▶ [TRY IT]: The string "from" may appear in lines of the listing. Report each line where it does.

▶ [RECORDS SUPPLIED]:
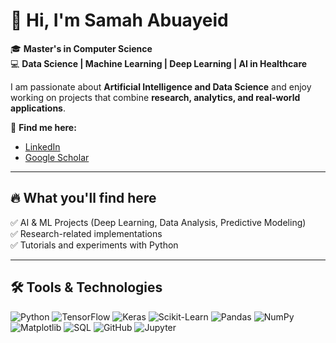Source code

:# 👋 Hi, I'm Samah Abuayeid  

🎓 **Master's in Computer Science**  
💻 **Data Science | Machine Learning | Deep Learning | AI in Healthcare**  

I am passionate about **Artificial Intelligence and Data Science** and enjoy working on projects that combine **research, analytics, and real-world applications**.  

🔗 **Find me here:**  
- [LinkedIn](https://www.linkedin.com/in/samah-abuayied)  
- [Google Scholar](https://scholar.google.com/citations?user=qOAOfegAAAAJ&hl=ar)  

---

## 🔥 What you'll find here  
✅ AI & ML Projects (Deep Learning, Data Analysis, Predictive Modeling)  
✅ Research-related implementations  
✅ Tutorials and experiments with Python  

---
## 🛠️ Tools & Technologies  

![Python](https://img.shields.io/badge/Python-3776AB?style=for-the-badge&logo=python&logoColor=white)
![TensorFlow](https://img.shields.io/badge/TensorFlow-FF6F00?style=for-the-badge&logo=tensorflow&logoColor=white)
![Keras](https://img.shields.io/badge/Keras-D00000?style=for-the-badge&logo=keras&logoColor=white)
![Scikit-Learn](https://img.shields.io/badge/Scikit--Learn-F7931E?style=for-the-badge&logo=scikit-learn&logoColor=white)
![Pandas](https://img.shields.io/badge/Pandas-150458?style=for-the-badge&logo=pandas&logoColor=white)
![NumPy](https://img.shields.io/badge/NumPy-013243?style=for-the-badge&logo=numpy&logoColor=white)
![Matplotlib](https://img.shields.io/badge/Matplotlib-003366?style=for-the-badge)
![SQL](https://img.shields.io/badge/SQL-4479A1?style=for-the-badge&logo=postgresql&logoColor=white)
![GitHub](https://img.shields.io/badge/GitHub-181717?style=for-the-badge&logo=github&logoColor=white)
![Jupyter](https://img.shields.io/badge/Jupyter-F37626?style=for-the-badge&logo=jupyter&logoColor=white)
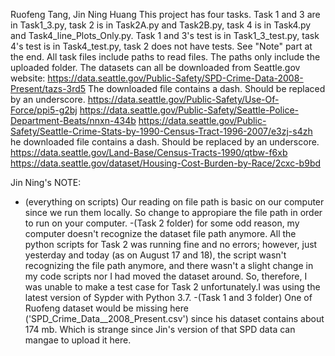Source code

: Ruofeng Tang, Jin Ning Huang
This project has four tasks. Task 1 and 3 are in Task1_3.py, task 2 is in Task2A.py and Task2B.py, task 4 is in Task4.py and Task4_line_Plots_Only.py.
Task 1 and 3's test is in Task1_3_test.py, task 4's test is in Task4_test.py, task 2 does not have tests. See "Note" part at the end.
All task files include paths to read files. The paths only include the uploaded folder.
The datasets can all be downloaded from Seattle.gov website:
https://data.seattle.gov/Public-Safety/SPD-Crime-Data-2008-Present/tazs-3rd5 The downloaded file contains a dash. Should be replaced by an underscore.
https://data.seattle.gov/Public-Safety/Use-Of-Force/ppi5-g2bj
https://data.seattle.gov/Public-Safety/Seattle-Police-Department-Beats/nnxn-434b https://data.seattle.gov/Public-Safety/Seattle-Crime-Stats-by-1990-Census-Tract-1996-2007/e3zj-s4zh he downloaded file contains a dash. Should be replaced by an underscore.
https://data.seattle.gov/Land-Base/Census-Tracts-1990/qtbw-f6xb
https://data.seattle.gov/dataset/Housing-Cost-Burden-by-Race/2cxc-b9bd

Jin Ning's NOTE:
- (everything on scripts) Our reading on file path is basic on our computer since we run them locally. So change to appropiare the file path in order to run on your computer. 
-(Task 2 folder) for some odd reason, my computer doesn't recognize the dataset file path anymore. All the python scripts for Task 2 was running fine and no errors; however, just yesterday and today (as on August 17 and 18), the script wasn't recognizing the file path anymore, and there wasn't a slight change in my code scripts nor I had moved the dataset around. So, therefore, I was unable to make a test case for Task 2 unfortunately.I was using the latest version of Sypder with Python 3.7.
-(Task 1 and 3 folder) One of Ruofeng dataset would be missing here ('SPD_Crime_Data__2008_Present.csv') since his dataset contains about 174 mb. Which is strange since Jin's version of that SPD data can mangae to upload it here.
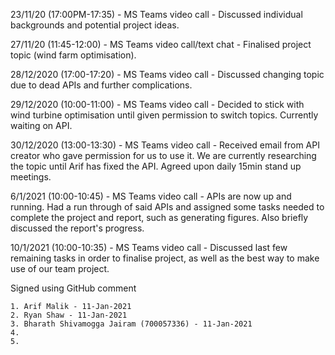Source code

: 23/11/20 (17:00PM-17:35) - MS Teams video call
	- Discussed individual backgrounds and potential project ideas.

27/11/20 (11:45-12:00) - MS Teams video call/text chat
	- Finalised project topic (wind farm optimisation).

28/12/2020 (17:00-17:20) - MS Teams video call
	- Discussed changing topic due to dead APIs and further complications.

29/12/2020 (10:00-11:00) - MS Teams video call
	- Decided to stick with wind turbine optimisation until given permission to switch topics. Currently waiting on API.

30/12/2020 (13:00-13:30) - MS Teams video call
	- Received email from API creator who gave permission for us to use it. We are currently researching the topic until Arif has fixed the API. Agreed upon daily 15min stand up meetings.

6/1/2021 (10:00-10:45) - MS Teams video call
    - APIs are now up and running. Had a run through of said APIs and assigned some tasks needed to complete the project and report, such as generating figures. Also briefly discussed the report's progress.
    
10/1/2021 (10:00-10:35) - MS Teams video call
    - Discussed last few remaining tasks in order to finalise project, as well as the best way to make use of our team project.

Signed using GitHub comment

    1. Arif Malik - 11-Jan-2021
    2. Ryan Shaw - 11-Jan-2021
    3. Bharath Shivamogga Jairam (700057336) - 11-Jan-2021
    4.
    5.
...
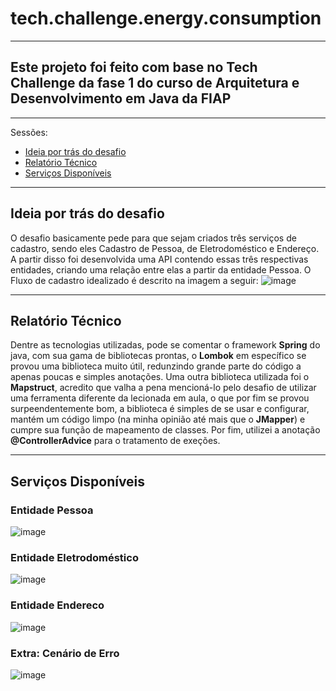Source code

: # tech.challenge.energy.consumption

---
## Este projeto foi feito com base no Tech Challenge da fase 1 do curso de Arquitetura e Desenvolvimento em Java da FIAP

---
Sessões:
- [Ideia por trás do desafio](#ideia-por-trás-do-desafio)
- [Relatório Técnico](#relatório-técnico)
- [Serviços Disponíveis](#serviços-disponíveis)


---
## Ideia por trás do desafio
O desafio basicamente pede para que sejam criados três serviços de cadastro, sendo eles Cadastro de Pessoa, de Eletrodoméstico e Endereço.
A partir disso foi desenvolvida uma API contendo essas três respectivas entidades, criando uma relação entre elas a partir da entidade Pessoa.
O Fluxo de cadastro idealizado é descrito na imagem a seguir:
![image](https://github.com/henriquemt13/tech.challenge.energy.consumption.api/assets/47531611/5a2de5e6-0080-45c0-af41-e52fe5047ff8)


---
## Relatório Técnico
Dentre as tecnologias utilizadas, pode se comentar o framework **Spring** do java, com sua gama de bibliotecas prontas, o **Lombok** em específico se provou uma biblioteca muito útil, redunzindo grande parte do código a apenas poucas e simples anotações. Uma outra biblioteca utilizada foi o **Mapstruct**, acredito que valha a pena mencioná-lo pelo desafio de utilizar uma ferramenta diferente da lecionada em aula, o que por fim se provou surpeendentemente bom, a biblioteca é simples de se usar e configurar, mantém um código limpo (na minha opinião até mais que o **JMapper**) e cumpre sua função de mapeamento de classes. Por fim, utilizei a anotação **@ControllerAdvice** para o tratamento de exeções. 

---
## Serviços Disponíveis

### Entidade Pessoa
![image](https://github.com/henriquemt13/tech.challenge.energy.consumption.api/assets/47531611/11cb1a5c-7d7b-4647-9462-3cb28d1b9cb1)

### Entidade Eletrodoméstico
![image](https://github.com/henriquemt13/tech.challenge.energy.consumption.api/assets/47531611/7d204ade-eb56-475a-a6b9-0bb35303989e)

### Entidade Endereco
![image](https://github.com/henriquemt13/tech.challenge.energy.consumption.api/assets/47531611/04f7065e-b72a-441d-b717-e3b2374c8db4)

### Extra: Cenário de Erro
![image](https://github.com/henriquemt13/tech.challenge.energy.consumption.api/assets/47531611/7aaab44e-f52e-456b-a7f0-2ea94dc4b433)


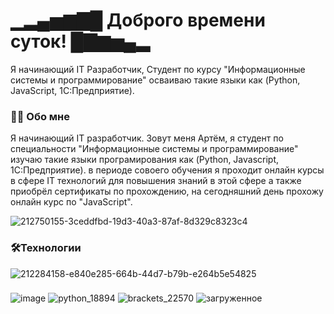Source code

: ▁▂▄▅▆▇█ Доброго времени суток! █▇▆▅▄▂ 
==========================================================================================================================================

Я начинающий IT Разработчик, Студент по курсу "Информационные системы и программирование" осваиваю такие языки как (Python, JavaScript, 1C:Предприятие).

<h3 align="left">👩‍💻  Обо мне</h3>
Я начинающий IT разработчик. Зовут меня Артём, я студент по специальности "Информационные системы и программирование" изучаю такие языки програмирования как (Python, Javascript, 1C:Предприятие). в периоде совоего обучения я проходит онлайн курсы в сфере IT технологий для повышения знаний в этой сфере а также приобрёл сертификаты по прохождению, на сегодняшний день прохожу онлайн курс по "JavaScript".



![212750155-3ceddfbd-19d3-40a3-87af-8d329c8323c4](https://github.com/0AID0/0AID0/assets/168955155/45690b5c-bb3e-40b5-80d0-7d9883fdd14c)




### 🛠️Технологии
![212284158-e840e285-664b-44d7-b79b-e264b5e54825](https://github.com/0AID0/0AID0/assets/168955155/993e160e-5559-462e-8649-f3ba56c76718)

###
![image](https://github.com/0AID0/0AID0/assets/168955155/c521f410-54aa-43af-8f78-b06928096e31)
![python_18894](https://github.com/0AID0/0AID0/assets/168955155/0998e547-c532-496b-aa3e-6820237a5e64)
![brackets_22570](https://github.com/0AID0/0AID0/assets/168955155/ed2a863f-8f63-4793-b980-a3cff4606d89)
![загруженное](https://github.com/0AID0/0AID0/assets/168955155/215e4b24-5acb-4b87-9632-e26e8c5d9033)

▶ [REPLY TO THE EXERCISE]:
The datasets can all be downloaded from Seattle.gov website:
	- Received email from API creator who gave permission for us to use it. We are currently researching the topic until Arif has fixed the API. Agreed upon daily 15min stand up meetings.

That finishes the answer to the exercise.